What the exercise asks: Where the listing shows an image, skip it and output all other material unchanged.

##### Material provided #####

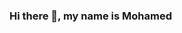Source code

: 
### Hi there 👋, my name is Mohamed



  
<!--
**3azizo/3azizo** is a ✨ _special_ ✨ repository because its `README.md` (this file) appears on your GitHub profile.

Here are some ideas to get you started:

[![Top Langs](https://github-readme-stats.vercel.app/api/top-langs/?username=3azizo)](https://github.com/anuraghazra/github-readme-stats)

![GitHub stats](https://github-readme-stats.vercel.app/api?username=3azizo&show_icons=true&count_private=true)  
 

![GitHub metrics](https://metrics.lecoq.io/3azizo)

- 🔭 I’m currently working on ...
- 🌱 I’m currently learning ...
- 👯 I’m looking to collaborate on ...
- 🤔 I’m looking for help with ...
- 💬 Ask me about ...
- 📫 How to reach me: ...
- 😄 Pronouns: ...
- ⚡ Fun fact: ...
-->
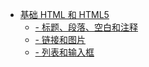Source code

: * [基础 HTML 和 HTML5](BasicHTML/)
  * [- 标题、段落、空白和注释](BasicHTML/标题、段落、空白和注释.md)
  * [- 链接和图片](BasicHTML/链接和图片.md)
  * [- 列表和输入框](BasicHTML/列表和输入框.md)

#####

Task answer:
Source code

: 
### Hi there 👋, my name is Mohamed



  
<!--
**3azizo/3azizo** is a ✨ _special_ ✨ repository because its `README.md` (this file) appears on your GitHub profile.

Here are some ideas to get you started:

[![Top Langs](https://github-readme-stats.vercel.app/api/top-langs/?username=3azizo)](https://github.com/anuraghazra/github-readme-stats)

![GitHub stats](https://github-readme-stats.vercel.app/api?username=3azizo&show_icons=true&count_private=true)  
 

![GitHub metrics](https://metrics.lecoq.io/3azizo)

- 🔭 I’m currently working on ...
- 🌱 I’m currently learning ...
- 👯 I’m looking to collaborate on ...
- 🤔 I’m looking for help with ...
- 💬 Ask me about ...
- 📫 How to reach me: ...
- 😄 Pronouns: ...
- ⚡ Fun fact: ...
-->
Source code

: * [基础 HTML 和 HTML5](BasicHTML/)
  * [- 标题、段落、空白和注释](BasicHTML/标题、段落、空白和注释.md)
  * [- 链接和图片](BasicHTML/链接和图片.md)
  * [- 列表和输入框](BasicHTML/列表和输入框.md)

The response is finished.